## Information supplied

--

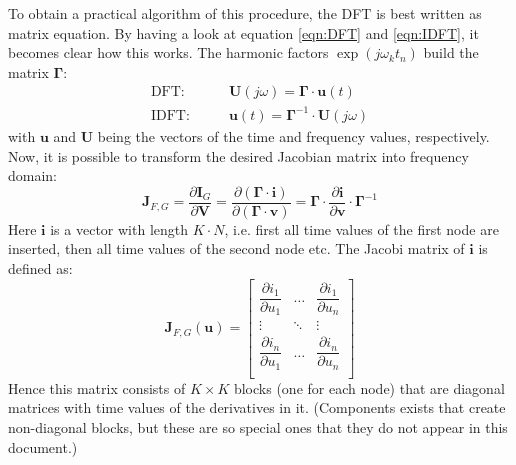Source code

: \addvspace{12pt}

To obtain a practical algorithm of this procedure, the DFT is best written
as matrix equation. By having a look at equation \ref{eqn:DFT} and
\ref{eqn:IDFT}, it becomes clear how this works. The harmonic factors
$\exp(j\omega_k t_n)$ build the matrix $\boldsymbol{\Gamma}$:
\begin{align}
\text{DFT:}  \qquad & \boldsymbol{U}(j\omega) = \boldsymbol{\Gamma}\cdot \boldsymbol{u}(t) \\
\text{IDFT:} \qquad & \boldsymbol{u}(t) = \boldsymbol{\Gamma}^{-1}\cdot \boldsymbol{U}(j\omega)
\end{align}
with $\boldsymbol{u}$ and $\boldsymbol{U}$ being the vectors of the time
and frequency values, respectively. Now, it is possible to transform the
desired Jacobian matrix into frequency domain:
\begin{equation}
\label{eqn:HB_jacobi}
\boldsymbol{J}_{F,G}
  = \frac{\partial\boldsymbol{I}_G}{\partial\boldsymbol{V}}
  = \frac{\partial(\boldsymbol{\Gamma}\cdot\boldsymbol{i})}
         {\partial(\boldsymbol{\Gamma}\cdot\boldsymbol{v})}
  = \boldsymbol{\Gamma}\cdot\frac{\partial\boldsymbol{i}}{\partial\boldsymbol{v}}
    \cdot\boldsymbol{\Gamma}^{-1}
\end{equation}
Here $\boldsymbol{i}$ is a vector with length $K\cdot N$, i.e. first all
time values of the first node are inserted, then all time values of the
second node etc. The Jacobi matrix of $\boldsymbol{i}$ is defined as:
\begin{equation}
\boldsymbol{J}_{F,G}(\boldsymbol{u}) =
\begin{bmatrix}
\dfrac{\partial i_1}{\partial u_1} & \hdots & \dfrac{\partial i_1}{\partial u_n} \\
\vdots & \ddots & \vdots\\
\dfrac{\partial i_n}{\partial u_1} & \hdots & \dfrac{\partial i_n}{\partial u_n} \\
\end{bmatrix}
\end{equation}
Hence this matrix consists of
$K \times K$ blocks (one for each node) that are diagonal matrices with
time values of the derivatives in it. (Components exists that create
non-diagonal blocks, but these are so special ones that they do not appear
in this document.)

\addvspace{12pt}

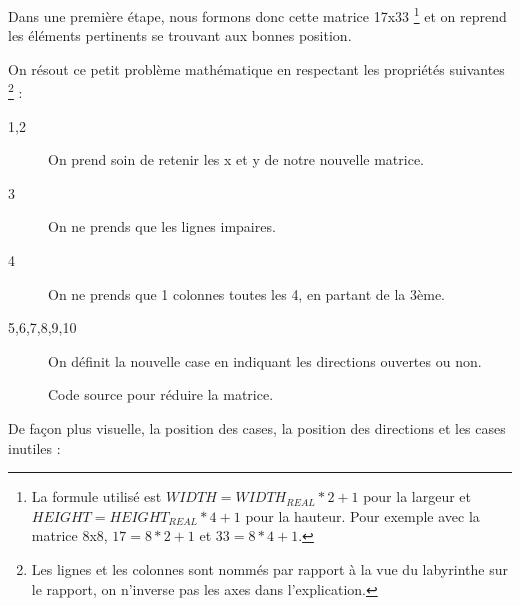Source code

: Dans une première étape, nous formons donc cette matrice 17x33 \footnote{La formule utilisé est $WIDTH = WIDTH_{REAL}*2+1$ pour la largeur et $HEIGHT = HEIGHT_{REAL}*4+1$ pour la hauteur. Pour exemple avec la matrice 8x8, $17=8*2+1$ et $33=8*4+1$.} et on reprend les éléments pertinents se trouvant aux bonnes position.

On résout ce petit problème mathématique en respectant les propriétés suivantes \footnote{Les lignes et les colonnes sont nommés par rapport à la vue du labyrinthe sur le rapport, on n'inverse pas les axes dans l'explication.} :
\begin{description}
    \item [1,2] On prend soin de retenir les x et y de notre nouvelle matrice.
	\item [3] On ne prends que les lignes impaires.
    \item [4] On ne prends que 1 colonnes toutes les 4, en partant de la 3ème.
    \item [5,6,7,8,9,10] On définit la nouvelle case en indiquant les directions ouvertes ou non.
\end{description}




\begin{figure}[!h]
\centering

\caption{Code source pour réduire la matrice.}
\end{figure}



De façon plus visuelle, \textcolor{c_c}{la position des cases}, \textcolor{c_d}{la position des directions} et \textcolor{c_n}{les cases inutiles} :



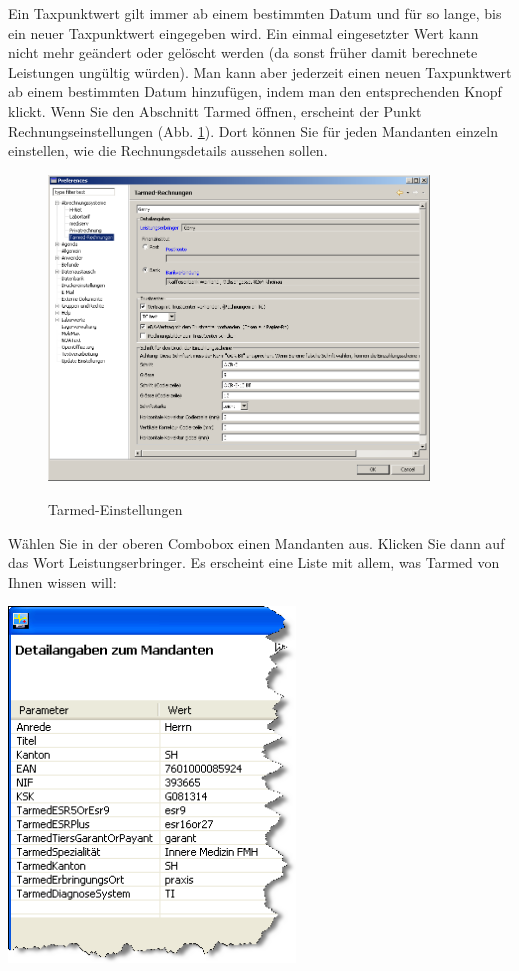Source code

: Ein Taxpunktwert gilt immer ab einem bestimmten Datum und für so lange, bis ein neuer Taxpunktwert eingegeben
wird. Ein einmal eingesetzter Wert kann nicht mehr geändert oder gelöscht werden (da sonst früher damit berechnete
Leistungen ungültig würden). Man kann aber jederzeit einen neuen Taxpunktwert ab einem bestimmten Datum hinzufügen,
 indem man den entsprechenden Knopf klickt.
Wenn Sie den Abschnitt Tarmed öffnen, erscheint der Punkt  Rechnungseinstellungen (Abb. \ref{fig:tarmed2}). Dort können Sie für jeden Mandanten einzeln einstellen, wie die Rechnungsdetails aussehen sollen.

\begin{figure}
  \center
  \includegraphics[width=0.9\textwidth]{images/arztrechnung2}\\
  \caption{Tarmed-Einstellungen}\label{fig:tarmed2}
\end{figure}


Wählen Sie in der oberen Combobox einen Mandanten aus. Klicken Sie dann auf das Wort Leistungserbringer.
Es erscheint eine Liste mit allem, was Tarmed von Ihnen wissen will:

\includegraphics[width=3in]{images/tarmed3}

--

## What to do
Only a number is expected here: the tally of lines above that contain "first". Please write nothing more.

## Worked solution
2